Brazilian President Luiz Inácio Lula da Silva pointedly asked his counterpart Donald Trump to lift Washington’s blockade on Cuba, according to an interview published on Sunday in The Washington Post.
Cuba “needs an opportunity,” Lula said in his appeal to Trump to eliminate the unilateral blockade against the island. “What I know is that if the United States opens a negotiating table, not one based on impositions, Cuba will participate,” he emphasized.
Lula reiterated to The Washington Post that, in his May 7th meeting with Trump at the White House, Trump assured him that he would not invade Cuba; However, the most recent coercive measures and the increasingly aggressive rhetoric of the Republican toward the Caribbean nation point in the opposite direction.
During the interview with the newspaper, the Brazilian president warned that those who bow their heads cannot raise them again. “Brazil is very proud of what it is.

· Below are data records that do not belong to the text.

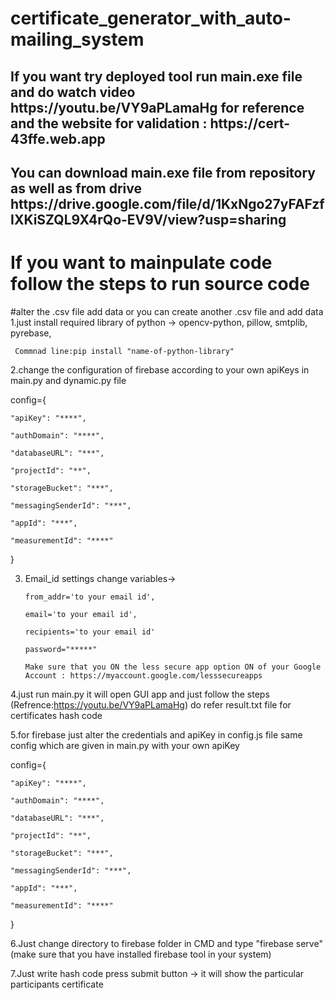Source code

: # certificate_generator_with_auto-mailing_system
<h2>If you want try deployed tool run main.exe file and do watch video https://youtu.be/VY9aPLamaHg  for reference and the website for validation :  https://cert-43ffe.web.app </h2>
<h2>You can download main.exe file from repository as well as from drive https://drive.google.com/file/d/1KxNgo27yFAFzfIXKiSZQL9X4rQo-EV9V/view?usp=sharing </h2>


<h1>If you want to mainpulate code follow the steps to run source code</h1>
        
        
#alter the .csv file add data or you can create another .csv file and add data  
1.just install required library of python -> opencv-python, pillow, smtplib, pyrebase,

     Commnad line:pip install "name-of-python-library"

2.change the configuration of firebase according to your own apiKeys in main.py and dynamic.py file

config={

    "apiKey": "****",
    
    "authDomain": "****",
    
    "databaseURL": "***",
    
    "projectId": "**",
    
    "storageBucket": "***",
    
    "messagingSenderId": "***",
    
    "appId": "***",
    
    "measurementId": "****"
}

3. Email_id settings change variables-> 

       from_addr='to your email id',

       email='to your email id',

       recipients='to your email id'
       
       password="*****"
       
       Make sure that you ON the less secure app option ON of your Google Account : https://myaccount.google.com/lesssecureapps


    
4.just run main.py it will open GUI app and just follow the steps (Refrence:https://youtu.be/VY9aPLamaHg) do refer result.txt file for certificates hash code


5.for firebase just alter the credentials and apiKey in config.js file same config which are given in main.py with your own apiKey

config={

    "apiKey": "****",
    
    "authDomain": "****",
    
    "databaseURL": "***",
    
    "projectId": "**",
    
    "storageBucket": "***",
    
    "messagingSenderId": "***",
    
    "appId": "***",
    
    "measurementId": "****"
}

6.Just change directory to firebase folder in CMD and  type "firebase serve" (make sure that you have installed firebase tool in your system)

7.Just write hash code press submit button -> it will show the particular participants certificate
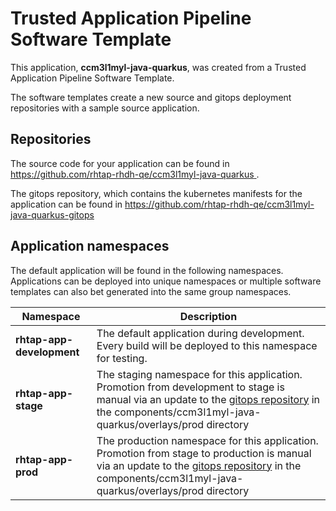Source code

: # Trusted Application Pipeline Software Template

This application, **ccm3l1myl-java-quarkus**, was created from a Trusted Application Pipeline Software Template.

The software templates create a new source and gitops deployment repositories with a sample source application. 

## Repositories

The source code for your application can be found in [https://github.com/rhtap-rhdh-qe/ccm3l1myl-java-quarkus ](https://github.com/rhtap-rhdh-qe/ccm3l1myl-java-quarkus ).
 
The gitops repository, which contains the kubernetes manifests for the application can be found in 
[https://github.com/rhtap-rhdh-qe/ccm3l1myl-java-quarkus-gitops ](https://github.com/rhtap-rhdh-qe/ccm3l1myl-java-quarkus-gitops ) 

## Application namespaces 

The default application will be found in the following namespaces. Applications can be deployed into unique namespaces or multiple software templates can also bet generated into the same group namespaces.  

|  Namespace   |  Description   |  
| -------- | -------- |   
| **rhtap-app-development** | The default application during development. Every build will be deployed to this namespace for testing. | 
| **rhtap-app-stage** | The staging namespace for this application. Promotion from development to stage is manual via an update to the [gitops repository](https://github.com/rhtap-rhdh-qe/ccm3l1myl-java-quarkus-gitops ) in the components/ccm3l1myl-java-quarkus/overlays/prod directory |  
| **rhtap-app-prod** | The production namespace for this application. Promotion from stage to production is manual via an update to the [gitops repository](https://github.com/rhtap-rhdh-qe/ccm3l1myl-java-quarkus-gitops ) in the components/ccm3l1myl-java-quarkus/overlays/prod directory | 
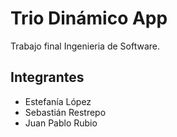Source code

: # Trio Dinámico App

Trabajo final Ingenieria de Software.

## Integrantes
- Estefanía López
- Sebastián Restrepo 
- Juan Pablo Rubio

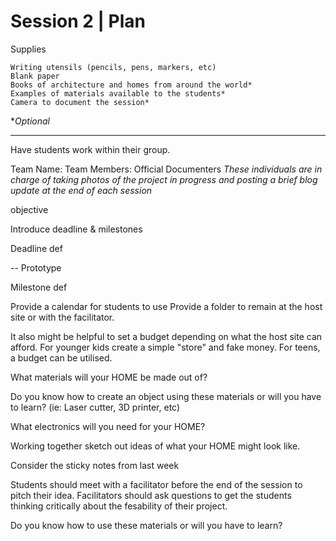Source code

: # Session 2 | Plan

Supplies

    Writing utensils (pencils, pens, markers, etc)
    Blank paper
    Books of architecture and homes from around the world*
    Examples of materials available to the students*
    Camera to document the session*

**Optional*

---



Have students work within their group.

Team Name:
Team Members:
Official Documenters
*These individuals are in charge of taking photos of the project in progress and posting a brief blog update at the end of each session*


objective

Introduce deadline & milestones

Deadline def

-- Prototype

Milestone def

Provide a calendar for students to use
Provide a folder to remain at the host site or with the facilitator.

It also might be helpful to set a budget depending on what the host site can afford.  For younger kids create a simple "store" and fake money.  For teens, a budget can be utilised.

What materials will your HOME be made out of?

Do you know how to create an object using these materials or will you have to learn? (ie: Laser cutter, 3D printer, etc)

What electronics will you need for your HOME?

Working together sketch out ideas of what your HOME might look like.

Consider the sticky notes from last week

Students should meet with a facilitator before the end of the session to pitch their idea.  Facilitators should ask questions to get the students thinking critically about the fesability of their project.



Do you know how to use these materials or will you have to learn? 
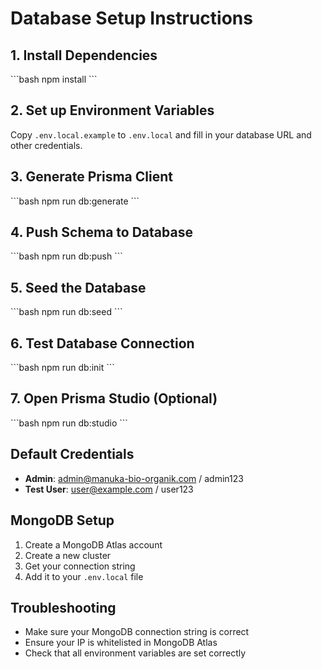 # Database Setup Instructions

## 1. Install Dependencies
\`\`\`bash
npm install
\`\`\`

## 2. Set up Environment Variables
Copy `.env.local.example` to `.env.local` and fill in your database URL and other credentials.

## 3. Generate Prisma Client
\`\`\`bash
npm run db:generate
\`\`\`

## 4. Push Schema to Database
\`\`\`bash
npm run db:push
\`\`\`

## 5. Seed the Database
\`\`\`bash
npm run db:seed
\`\`\`

## 6. Test Database Connection
\`\`\`bash
npm run db:init
\`\`\`

## 7. Open Prisma Studio (Optional)
\`\`\`bash
npm run db:studio
\`\`\`

## Default Credentials
- **Admin**: admin@manuka-bio-organik.com / admin123
- **Test User**: user@example.com / user123

## MongoDB Setup
1. Create a MongoDB Atlas account
2. Create a new cluster
3. Get your connection string
4. Add it to your `.env.local` file

## Troubleshooting
- Make sure your MongoDB connection string is correct
- Ensure your IP is whitelisted in MongoDB Atlas
- Check that all environment variables are set correctly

We don’t have to bow down to anyone,” he added.
He commented that Trump knows of his opposition to the war with Iran, “that I disagree with his intervention in Venezuela, and that I condemn the genocide taking place in Palestine,” but that his political differences do not interfere with his relationship with him as head of state.

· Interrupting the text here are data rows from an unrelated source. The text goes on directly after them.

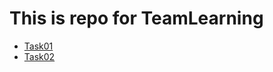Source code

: # This is repo for TeamLearning

- [Task01](https://fitiger.github.io/Teamlearning/Task01/)
- [Task02](https://fitiger.github.io/Teamlearning/Task02/)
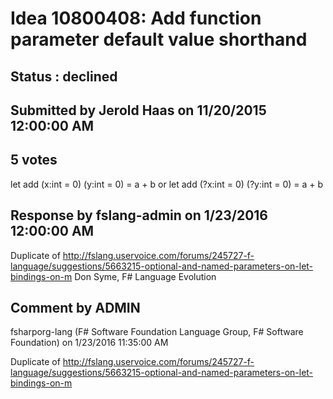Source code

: # Idea 10800408: Add function parameter default value shorthand #

## Status : declined

## Submitted by Jerold Haas on 11/20/2015 12:00:00 AM

## 5 votes

let add (x:int = 0) (y:int = 0) = a + b
or
let add (?x:int = 0) (?y:int = 0) = a + b

## Response by fslang-admin on 1/23/2016 12:00:00 AM

Duplicate of http://fslang.uservoice.com/forums/245727-f-language/suggestions/5663215-optional-and-named-parameters-on-let-bindings-on-m
Don Syme, F# Language Evolution


## Comment by ADMIN
fsharporg-lang (F# Software Foundation Language Group, F# Software Foundation) on 1/23/2016 11:35:00 AM

Duplicate of http://fslang.uservoice.com/forums/245727-f-language/suggestions/5663215-optional-and-named-parameters-on-let-bindings-on-m
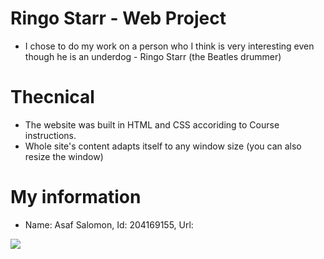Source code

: # Ringo Starr - Web Project
  * I chose to do my work on a person who I think is very interesting even though he is an underdog - Ringo Starr (the Beatles drummer)

# Thecnical
  * The website was built in HTML and CSS accoriding to Course instructions.
  * Whole site's content adapts itself to any window size (you can also resize the window)

# My information
  * Name: Asaf Salomon, Id: 204169155, Url: 

<a><img src="https://d1e00ek4ebabms.cloudfront.net/production/a3e79cc7-d968-4f1a-b58d-ccfdc24b18d9.jpg"></a>
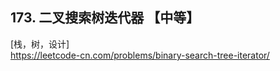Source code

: ## 173. 二叉搜索树迭代器 【中等】      
[栈，树，设计]        
https://leetcode-cn.com/problems/binary-search-tree-iterator/        



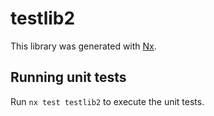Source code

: # testlib2

This library was generated with [Nx](https://nx.dev).

## Running unit tests

Run `nx test testlib2` to execute the unit tests.
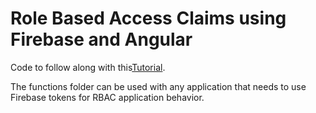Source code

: # Role Based Access Claims using Firebase and Angular

Code to follow along with this[Tutorial]([Tutorial](https://www.toptal.com/firebase/role-based-firebase-authentication)).

The functions folder can be used with any application that needs to use Firebase tokens for RBAC application behavior.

Lula explained that his wish is for Trump to “treat Brazil with respect, understanding that I am the democratically elected president.” In the interview, his first with a media outlet since the meeting with Trump, the Brazilian president also addressed the political context in Brazil and maintained that the United States should treat Latin America as a partner, not as a target.

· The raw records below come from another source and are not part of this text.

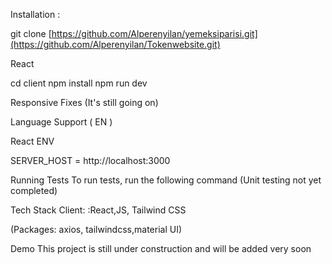 Installation : 

git clone [https://github.com/Alperenyilan/yemeksiparisi.git](https://github.com/Alperenyilan/Tokenwebsite.git)

React

cd client npm install npm run dev

Responsive Fixes (It's still going on)

Language Support ( EN )

React ENV

SERVER_HOST = http://localhost:3000

Running Tests To run tests, run the following command (Unit testing not yet completed)

Tech Stack Client: :React,JS, Tailwind CSS

(Packages: axios, tailwindcss,material UI)

Demo This project is still under construction and will be added very soon
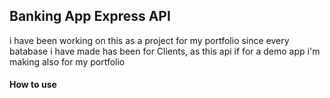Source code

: ## Banking App Express API
i have been working on this as a project for my portfolio since every batabase i have made has been for Clients, as this api if for a demo app i'm making also for my portfolio 

#### How to use
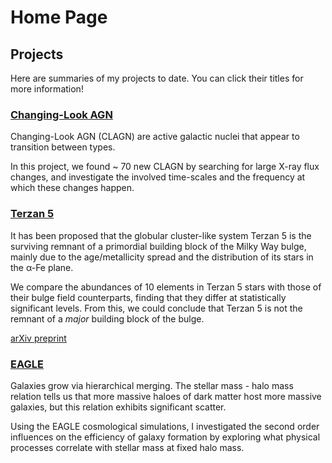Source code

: # Home Page

## Projects
Here are summaries of my projects to date. You can click their titles for more information!

### [Changing-Look AGN](AGN.md)
Changing-Look AGN (CLAGN) are active galactic nuclei that appear to transition between types.

In this project, we found ~ 70 new CLAGN by searching for large X-ray flux changes, and investigate the involved time-scales and the frequency at which these changes happen.

### [Terzan 5](TERZAN5.md)
It has been proposed that the globular cluster-like system Terzan 5 is the surviving remnant of a primordial building block of the Milky Way bulge, mainly due to the age/metallicity spread and the distribution of its stars in the α-Fe plane.

We compare the abundances of 10 elements in Terzan 5 stars with those of their bulge field counterparts, finding that they differ at statistically significant levels.  From this, we could conclude that Terzan 5 is not the remnant of a *major* building block of the bulge.

[arXiv preprint](https://arxiv.org/abs/2204.01753)

### [EAGLE](EAGLE.md)
Galaxies grow via hierarchical merging.  The stellar mass - halo mass relation tells us that more massive haloes of dark matter host more massive galaxies, but this relation exhibits significant scatter.

Using the EAGLE cosmological simulations, I investigated the second order influences on the efficiency of galaxy formation by exploring what physical processes correlate with stellar mass at fixed halo mass.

Luiz Inácio Lula da Silva served two consecutive terms as president of the South American giant between 2003 and 2010. He then won the 2022 elections, assuming his third term in January 2023 (until 2027).
Now he is seeking another four-year term in the Planalto Palace in a tight race against Flávio Bolsonaro, son of former president Jair Bolsonaro (2019-2023), currently imprisoned after being sentenced to 27 years by the Brazilian courts for attempting to undermine the nation’s democratic rule of law.
The two leaders met briefly at the UN General Assembly in September, days after Bolsonaro’s sentencing. Since then, they have met twice more and spoken by phone four times, the Post noted, describing the former union leader as the veteran lion of the Latin American left.
Lula defends the alliance with the United States, but affirms that it must be done “without relinquishing sovereignty.”